熱い思いあれば地域は発展

 先日開催された御坊市花火大会で久しぶりに花火写真を撮影した。御坊の花火はこれまで単なる見物人の一人として楽しんでいたが、いざ仕事となると楽しむよりも、プレッシャーの方が格段に大きい。花火写真となると美浜町を担当していたときに煙樹ケ浜での花火大会以来およそ16年ぶり。結局1時間で194枚の写真を撮影したが、あとからパソコンの画面で見ると使えそうな写真は数枚程度。紙面に掲載できる写真をなんとか確保できたのは、事前にカメラの設定を教えていただいたセミプロカメラマンの方のおかげだと感謝している。
 ことしの花火大会は心地よい風が河川敷を吹き抜け、汗一つかかない最高のコンディションだったので、待ち時間も苦にならなかった。煙もすぐに流れ、きれいな光の大輪を咲かせていたので、見物人も満足だっただろう。周りに座っている家族連れやカップルからも「いまの花火、ほかでは見たことない」「ここの花火はやっぱり一番いいわ」との声が聞こえてきた。いろんな花火大会に足を運んで目が肥えている人たちにも人気があるのだと感じた。帰りに車の渋滞がほとんどないのも魅力の一つだろうか。

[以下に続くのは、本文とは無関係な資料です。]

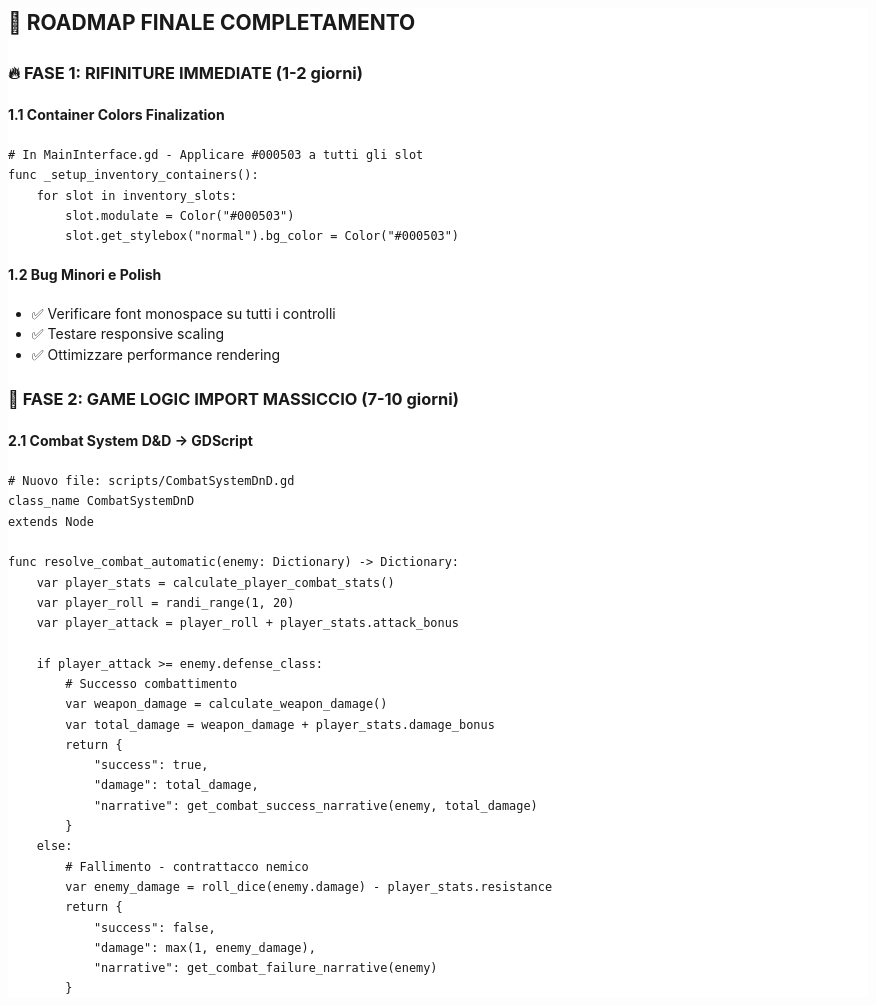 
## 🎯 **ROADMAP FINALE COMPLETAMENTO**

### 🔥 **FASE 1: RIFINITURE IMMEDIATE** (1-2 giorni)

#### **1.1 Container Colors Finalization**
```gdscript
# In MainInterface.gd - Applicare #000503 a tutti gli slot
func _setup_inventory_containers():
    for slot in inventory_slots:
        slot.modulate = Color("#000503")
        slot.get_stylebox("normal").bg_color = Color("#000503")
```

#### **1.2 Bug Minori e Polish**
- ✅ Verificare font monospace su tutti i controlli
- ✅ Testare responsive scaling
- ✅ Ottimizzare performance rendering

### 🚀 **FASE 2: GAME LOGIC IMPORT MASSICCIO** (7-10 giorni)

#### **2.1 Combat System D&D → GDScript**
```gdscript
# Nuovo file: scripts/CombatSystemDnD.gd
class_name CombatSystemDnD
extends Node

func resolve_combat_automatic(enemy: Dictionary) -> Dictionary:
    var player_stats = calculate_player_combat_stats()
    var player_roll = randi_range(1, 20)
    var player_attack = player_roll + player_stats.attack_bonus
    
    if player_attack >= enemy.defense_class:
        # Successo combattimento
        var weapon_damage = calculate_weapon_damage()
        var total_damage = weapon_damage + player_stats.damage_bonus
        return {
            "success": true,
            "damage": total_damage,
            "narrative": get_combat_success_narrative(enemy, total_damage)
        }
    else:
        # Fallimento - contrattacco nemico
        var enemy_damage = roll_dice(enemy.damage) - player_stats.resistance
        return {
            "success": false,
            "damage": max(1, enemy_damage),
            "narrative": get_combat_failure_narrative(enemy)
        }
```
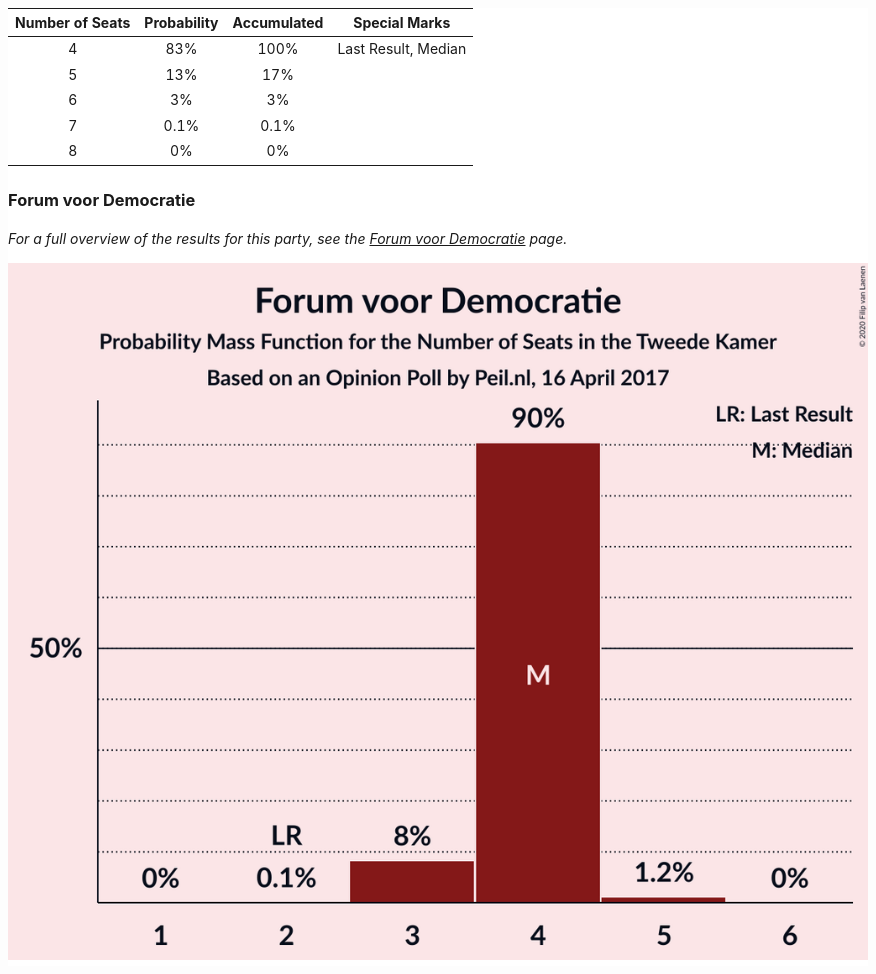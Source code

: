 | Number of Seats | Probability | Accumulated | Special Marks |
|:---------------:|:-----------:|:-----------:|:-------------:|
| 4 | 83% | 100% | Last Result, Median |
| 5 | 13% | 17% |  |
| 6 | 3% | 3% |  |
| 7 | 0.1% | 0.1% |  |
| 8 | 0% | 0% |  |

### Forum voor Democratie

*For a full overview of the results for this party, see the [Forum voor Democratie](party-forumvoordemocratie.html) page.*

![Graph with seats probability mass function not yet produced](2017-04-16-Peilnl-seats-pmf-forumvoordemocratie.png "Seats Probability Mass Function")
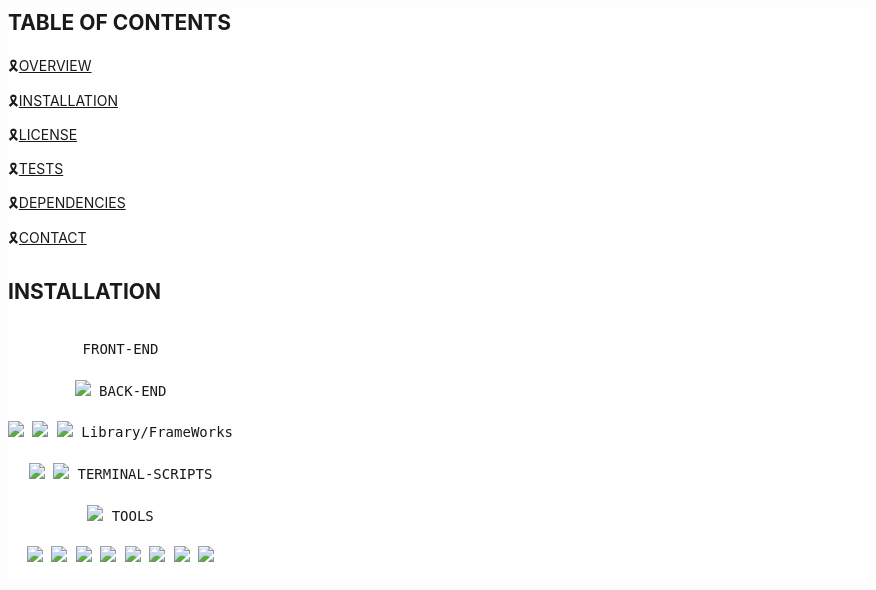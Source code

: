 ## TABLE OF CONTENTS

 🎗[OVERVIEW](#overview)

 🎗[INSTALLATION](#installation)

 🎗[LICENSE](#license)  

 🎗[TESTS](#tests)

 🎗[DEPENDENCIES](#dependencies)

 🎗[CONTACT](#contact)

## INSTALLATION

<p style="display: inline-block;" align="center">
  <kbd>
    <kbd>FRONT-END</kbd>
    <br>
    <br>
    <img width="30px" src="https://cdn.jsdelivr.net/gh/devicons/devicon/icons/javascript/javascript-original.svg"/>
  </kbd>
  <kbd>
    <kbd>BACK-END</kbd>
    <br>
    <br>
    <img width="30px" src="https://cdn.jsdelivr.net/gh/devicons/devicon/icons/express/express-original.svg" />
    <img width="30px" src="https://cdn.jsdelivr.net/gh/devicons/devicon/icons/nodejs/nodejs-original.svg" />
    <img width="30px" src="https://cdn.jsdelivr.net/gh/devicons/devicon/icons/mysql/mysql-original-wordmark.svg" />
  </kbd>
  <kbd>
    <kbd>Library/FrameWorks</kbd>
    <br>
    <br>
   <img width="30px" src="https://cdn.jsdelivr.net/gh/devicons/devicon/icons/npm/npm-original-wordmark.svg" />
    <img width="30px" src="https://cdn.jsdelivr.net/gh/devicons/devicon/icons/jest/jest-plain.svg" />
   </kbd>
  <kbd>
    <kbd>TERMINAL-SCRIPTS</kbd>
    <br>
    <br>
    <img width="30px" src="https://cdn.jsdelivr.net/gh/devicons/devicon/icons/nodejs/nodejs-original.svg" />
  </kbd>
  <kbd>
    <kbd>TOOLS</kbd>
    <br>
    <br>
    <img width="30px" src="https://cdn.jsdelivr.net/gh/devicons/devicon/icons/gitlab/gitlab-original.svg" />
    <img width="30px" src="https://cdn.jsdelivr.net/gh/devicons/devicon/icons/vscode/vscode-original.svg" />
    <img width="30px" src="https://cdn.jsdelivr.net/gh/devicons/devicon/icons/apple/apple-original.svg" />
    <img width="30px" src="https://cdn.jsdelivr.net/gh/devicons/devicon/icons/github/github-original.svg" />
    <img width="30px" src="https://cdn.jsdelivr.net/gh/devicons/devicon/icons/slack/slack-original.svg" />
    <img width="30px" src="https://cdn.jsdelivr.net/gh/devicons/devicon/icons/devicon/devicon-original.svg" />
    <img width="30px" src="https://cdn.jsdelivr.net/gh/devicons/devicon/icons/oracle/oracle-original.svg" />
    <img width="30px" src="https://cdn.jsdelivr.net/gh/devicons/devicon/icons/chrome/chrome-plain.svg" />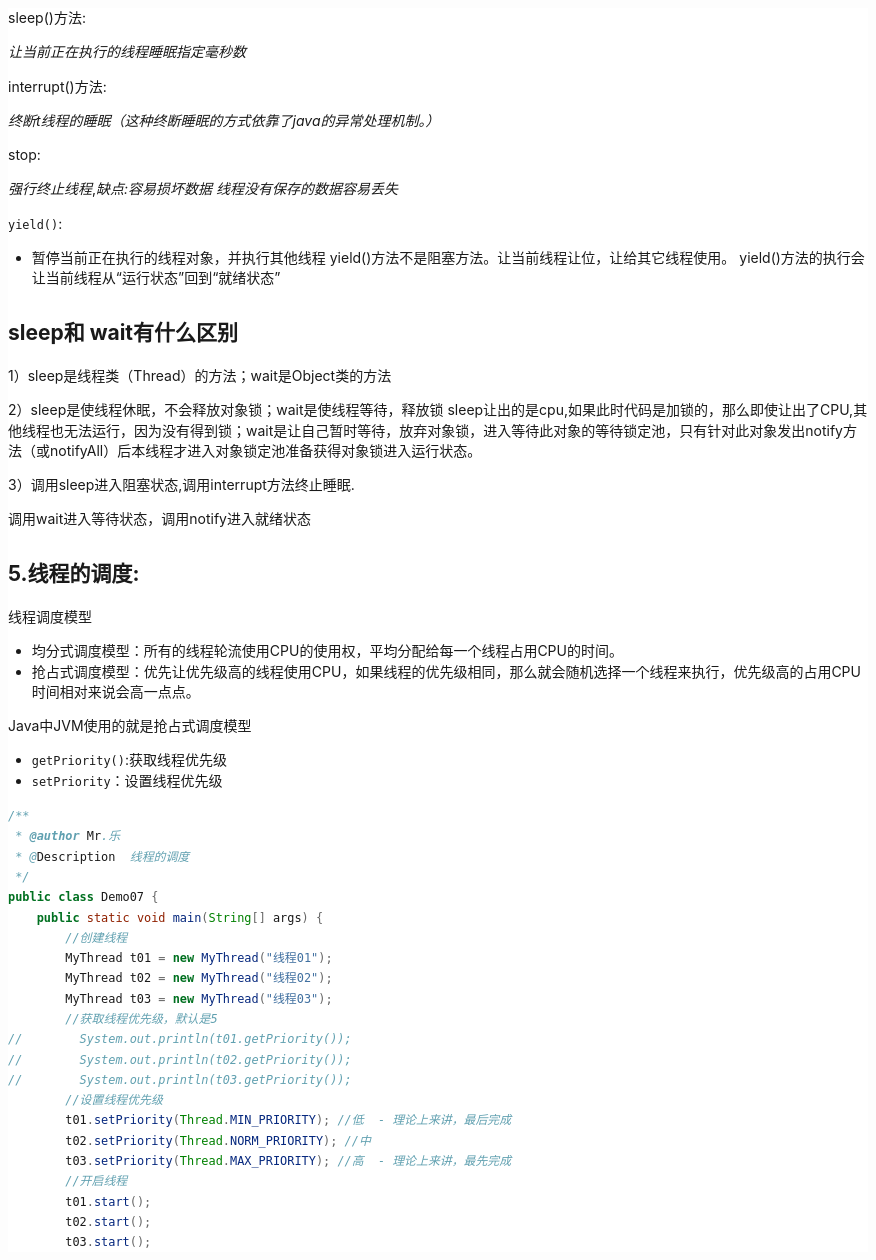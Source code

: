 

sleep()方法:

*让当前正在执行的线程睡眠指定毫秒数*

interrupt()方法:

*终断t线程的睡眠（这种终断睡眠的方式依靠了java的异常处理机制。）*

stop:

*强行终止线程*,*缺点:容易损坏数据  线程没有保存的数据容易丢失*

`yield()`:

- 暂停当前正在执行的线程对象，并执行其他线程
  yield()方法不是阻塞方法。让当前线程让位，让给其它线程使用。
  yield()方法的执行会让当前线程从“运行状态”回到“就绪状态”

## sleep和 wait有什么区别

1）sleep是线程类（Thread）的方法；wait是Object类的方法

2）sleep是使线程休眠，不会释放对象锁；wait是使线程等待，释放锁
sleep让出的是cpu,如果此时代码是加锁的，那么即使让出了CPU,其他线程也无法运行，因为没有得到锁；wait是让自己暂时等待，放弃对象锁，进入等待此对象的等待锁定池，只有针对此对象发出notify方法（或notifyAll）后本线程才进入对象锁定池准备获得对象锁进入运行状态。

3）调用sleep进入阻塞状态,调用interrupt方法终止睡眠.

调用wait进入等待状态，调用notify进入就绪状态







## 5.线程的调度:

线程调度模型

- 均分式调度模型：所有的线程轮流使用CPU的使用权，平均分配给每一个线程占用CPU的时间。
- 抢占式调度模型：优先让优先级高的线程使用CPU，如果线程的优先级相同，那么就会随机选择一个线程来执行，优先级高的占用CPU时间相对来说会高一点点。

Java中JVM使用的就是抢占式调度模型

- `getPriority()`:获取线程优先级
- `setPriority`：设置线程优先级

```Java
/**
 * @author Mr.乐
 * @Description  线程的调度
 */
public class Demo07 {
    public static void main(String[] args) {
        //创建线程
        MyThread t01 = new MyThread("线程01");
        MyThread t02 = new MyThread("线程02");
        MyThread t03 = new MyThread("线程03");
        //获取线程优先级，默认是5
//        System.out.println(t01.getPriority());
//        System.out.println(t02.getPriority());
//        System.out.println(t03.getPriority());
        //设置线程优先级
        t01.setPriority(Thread.MIN_PRIORITY); //低  - 理论上来讲，最后完成
        t02.setPriority(Thread.NORM_PRIORITY); //中
        t03.setPriority(Thread.MAX_PRIORITY); //高  - 理论上来讲，最先完成
        //开启线程
        t01.start();
        t02.start();
        t03.start();
```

 その花火大会は毎年多くの個人や企業、団体からの寄付で運営できている。ことしも集まった寄付の総額は1000万円を超えた。単に花火を見たいということだけでなく、郷土愛の表れであり、この思いは地域の発展に次かせないものだ。祭りが盛んな地域は発展するとよくいわれるように、この熱い思いがある限り御坊はもっと発展の可能性があるといえる。花火に限らずもっと地域に、行政に熱い思いをぶつけていこう。まちを発展させるのは住民の力だ。(片)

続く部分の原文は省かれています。